**PROBLEM DESCRIPTION:** What is needed here is an exact reprint of every record below.

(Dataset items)
^^^^^^^^
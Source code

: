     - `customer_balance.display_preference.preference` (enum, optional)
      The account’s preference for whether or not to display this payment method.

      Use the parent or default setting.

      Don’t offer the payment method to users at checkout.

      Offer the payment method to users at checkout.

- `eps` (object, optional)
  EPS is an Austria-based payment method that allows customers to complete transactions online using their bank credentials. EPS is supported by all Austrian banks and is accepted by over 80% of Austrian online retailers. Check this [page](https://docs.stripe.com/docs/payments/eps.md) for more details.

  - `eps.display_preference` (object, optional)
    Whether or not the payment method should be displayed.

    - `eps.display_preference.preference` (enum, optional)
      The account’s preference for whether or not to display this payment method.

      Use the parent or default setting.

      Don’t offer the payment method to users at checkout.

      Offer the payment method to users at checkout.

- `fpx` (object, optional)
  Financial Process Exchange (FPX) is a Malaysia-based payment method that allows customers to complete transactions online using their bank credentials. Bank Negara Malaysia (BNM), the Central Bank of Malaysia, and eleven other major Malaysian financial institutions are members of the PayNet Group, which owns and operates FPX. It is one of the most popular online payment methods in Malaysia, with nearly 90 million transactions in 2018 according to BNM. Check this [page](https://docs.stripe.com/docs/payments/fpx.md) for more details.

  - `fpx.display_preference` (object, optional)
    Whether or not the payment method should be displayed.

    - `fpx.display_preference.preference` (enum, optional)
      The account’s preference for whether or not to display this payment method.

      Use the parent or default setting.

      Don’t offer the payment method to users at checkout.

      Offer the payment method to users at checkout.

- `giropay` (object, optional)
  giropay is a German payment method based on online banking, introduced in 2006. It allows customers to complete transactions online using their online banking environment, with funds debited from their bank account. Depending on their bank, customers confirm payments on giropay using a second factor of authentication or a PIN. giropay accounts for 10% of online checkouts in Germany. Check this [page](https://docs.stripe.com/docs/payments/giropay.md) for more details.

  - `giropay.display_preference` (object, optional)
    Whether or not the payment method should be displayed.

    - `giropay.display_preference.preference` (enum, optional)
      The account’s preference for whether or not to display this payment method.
^^^^^^^^
**TASK RESPONSE:**
Source code

:     - `customer_balance.display_preference.preference` (enum, optional)
      The account’s preference for whether or not to display this payment method.

      Use the parent or default setting.

      Don’t offer the payment method to users at checkout.

      Offer the payment method to users at checkout.

- `eps` (object, optional)
  EPS is an Austria-based payment method that allows customers to complete transactions online using their bank credentials. EPS is supported by all Austrian banks and is accepted by over 80% of Austrian online retailers. Check this [page](https://docs.stripe.com/docs/payments/eps.md) for more details.

  - `eps.display_preference` (object, optional)
    Whether or not the payment method should be displayed.

    - `eps.display_preference.preference` (enum, optional)
      The account’s preference for whether or not to display this payment method.

      Use the parent or default setting.

      Don’t offer the payment method to users at checkout.

      Offer the payment method to users at checkout.

- `fpx` (object, optional)
  Financial Process Exchange (FPX) is a Malaysia-based payment method that allows customers to complete transactions online using their bank credentials. Bank Negara Malaysia (BNM), the Central Bank of Malaysia, and eleven other major Malaysian financial institutions are members of the PayNet Group, which owns and operates FPX. It is one of the most popular online payment methods in Malaysia, with nearly 90 million transactions in 2018 according to BNM. Check this [page](https://docs.stripe.com/docs/payments/fpx.md) for more details.

  - `fpx.display_preference` (object, optional)
    Whether or not the payment method should be displayed.

    - `fpx.display_preference.preference` (enum, optional)
      The account’s preference for whether or not to display this payment method.

      Use the parent or default setting.

      Don’t offer the payment method to users at checkout.

      Offer the payment method to users at checkout.

- `giropay` (object, optional)
  giropay is a German payment method based on online banking, introduced in 2006. It allows customers to complete transactions online using their online banking environment, with funds debited from their bank account. Depending on their bank, customers confirm payments on giropay using a second factor of authentication or a PIN. giropay accounts for 10% of online checkouts in Germany. Check this [page](https://docs.stripe.com/docs/payments/giropay.md) for more details.

  - `giropay.display_preference` (object, optional)
    Whether or not the payment method should be displayed.

    - `giropay.display_preference.preference` (enum, optional)
      The account’s preference for whether or not to display this payment method.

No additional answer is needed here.